Ulm / LISA MARIA SPORRER  Uhr
Kochen, erzählen und einen Raum der Begegnung schaffen: In der Suso-Kirche am Eselsberg läuft ein Projekt das mehr will als nur Sprache vermitteln.

Die Ulmer gelten als äußerst engagiert in Bezug auf Flüchtlinge. Mit Patenschaften, diversen Veranstaltungen und Hilfestellungen soll die Integration der Angekommenen vorangetrieben werden. „Wir hatten die Idee, die Menschen zu vernetzen und nicht nur die Sprache auszutauschen“, sagt Idalia Dias Heller vom Internationalen Ausschuss. Für das neue Projekte werden vier Rezepte benötigt – je zwei Deutsche und zwei Syrische. Zu jedem Rezept sollen die Teilnehmer die dahinterstehende Geschichte erzählen.
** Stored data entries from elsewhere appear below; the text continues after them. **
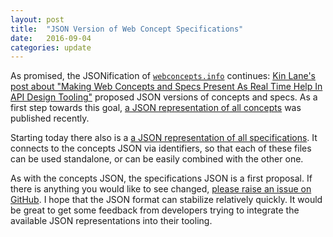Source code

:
 ```yaml
---
layout: post
title:  "JSON Version of Web Concept Specifications"
date:   2016-09-04
categories: update
---
```


As promised, the JSONification of [`webconcepts.info`](http://webconcepts.info) continues: [Kin Lane's post about "Making Web Concepts and Specs Present As Real Time Help In API Design Tooling"](http://apievangelist.com/2016/09/01/making-web-concepts-and-specs-present-as-real-time-help-in-api-design-tooling/) proposed JSON versions of concepts and specs. As a first step towards this goal, [a JSON representation of all concepts](http://webconcepts.info/concepts/concepts.json) was published recently.

Starting today there also is a [a JSON representation of all specifications](http://webconcepts.info/specs/specs.json). It connects to the concepts JSON via identifiers, so that each of these files can be used standalone, or can be easily combined with the other one.

As with the concepts JSON, the specifications JSON is a first proposal. If there is anything you would like to see changed, [please raise an issue on GitHub](https://github.com/dret/webconcepts/issues). I hope that the JSON format can stabilize relatively quickly. It would be great to get some feedback from developers trying to integrate the available JSON representations into their tooling.

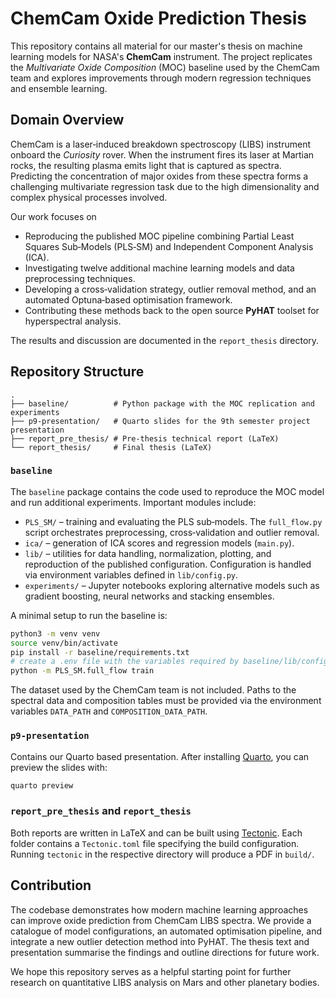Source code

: # ChemCam Oxide Prediction Thesis

This repository contains all material for our master's thesis on machine learning models for NASA's **ChemCam** instrument. The project replicates the _Multivariate Oxide Composition_ (MOC) baseline used by the ChemCam team and explores improvements through modern regression techniques and ensemble learning.

## Domain Overview

ChemCam is a laser‑induced breakdown spectroscopy (LIBS) instrument onboard the _Curiosity_ rover. When the instrument fires its laser at Martian rocks, the resulting plasma emits light that is captured as spectra. Predicting the concentration of major oxides from these spectra forms a challenging multivariate regression task due to the high dimensionality and complex physical processes involved.

Our work focuses on

- Reproducing the published MOC pipeline combining Partial Least Squares Sub‑Models (PLS‑SM) and Independent Component Analysis (ICA).
- Investigating twelve additional machine learning models and data preprocessing techniques.
- Developing a cross‑validation strategy, outlier removal method, and an automated Optuna‑based optimisation framework.
- Contributing these methods back to the open source **PyHAT** toolset for hyperspectral analysis.

The results and discussion are documented in the `report_thesis` directory.

## Repository Structure

```
.
├── baseline/          # Python package with the MOC replication and experiments
├── p9-presentation/   # Quarto slides for the 9th semester project presentation
├── report_pre_thesis/ # Pre‑thesis technical report (LaTeX)
└── report_thesis/     # Final thesis (LaTeX)
```

### `baseline`

The `baseline` package contains the code used to reproduce the MOC model and run additional experiments. Important modules include:

- `PLS_SM/` – training and evaluating the PLS sub‑models. The `full_flow.py` script orchestrates preprocessing, cross‑validation and outlier removal.
- `ica/` – generation of ICA scores and regression models (`main.py`).
- `lib/` – utilities for data handling, normalization, plotting, and reproduction of the published configuration. Configuration is handled via environment variables defined in `lib/config.py`.
- `experiments/` – Jupyter notebooks exploring alternative models such as gradient boosting, neural networks and stacking ensembles.

A minimal setup to run the baseline is:

```bash
python3 -m venv venv
source venv/bin/activate
pip install -r baseline/requirements.txt
# create a .env file with the variables required by baseline/lib/config.py
python -m PLS_SM.full_flow train
```

The dataset used by the ChemCam team is not included. Paths to the spectral data and composition tables must be provided via the environment variables `DATA_PATH` and `COMPOSITION_DATA_PATH`.

### `p9-presentation`

Contains our Quarto based presentation. After installing [Quarto](https://quarto.org/), you can preview the slides with:

```bash
quarto preview
```

### `report_pre_thesis` and `report_thesis`

Both reports are written in LaTeX and can be built using [Tectonic](https://tectonic-typesetting.github.io/). Each folder contains a `Tectonic.toml` file specifying the build configuration. Running `tectonic` in the respective directory will produce a PDF in `build/`.

## Contribution

The codebase demonstrates how modern machine learning approaches can improve oxide prediction from ChemCam LIBS spectra. We provide a catalogue of model configurations, an automated optimisation pipeline, and integrate a new outlier detection method into PyHAT. The thesis text and presentation summarise the findings and outline directions for future work.

We hope this repository serves as a helpful starting point for further research on quantitative LIBS analysis on Mars and other planetary bodies.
Das Projekt „Die Speisen meiner Heimat“ ist ein Kochprojekt der Kirchengemeinde St. Maria Suso, das Brücken bauen will zwischen der Kultur der Geflüchteten und ihrer neuen Umgebung. Insgesamt acht Mal treffen sich die Teilnehmer, um gemeinsam zu kochen, und anschließend Gäste zu ihrem Mahl einzuladen. „Wir sind zwar nur gut zehn Köche, kochen aber für bis zu 40 Leute“, sagt Regine Niess vom Wirtschaftsausschuss der Kirchengemeinde.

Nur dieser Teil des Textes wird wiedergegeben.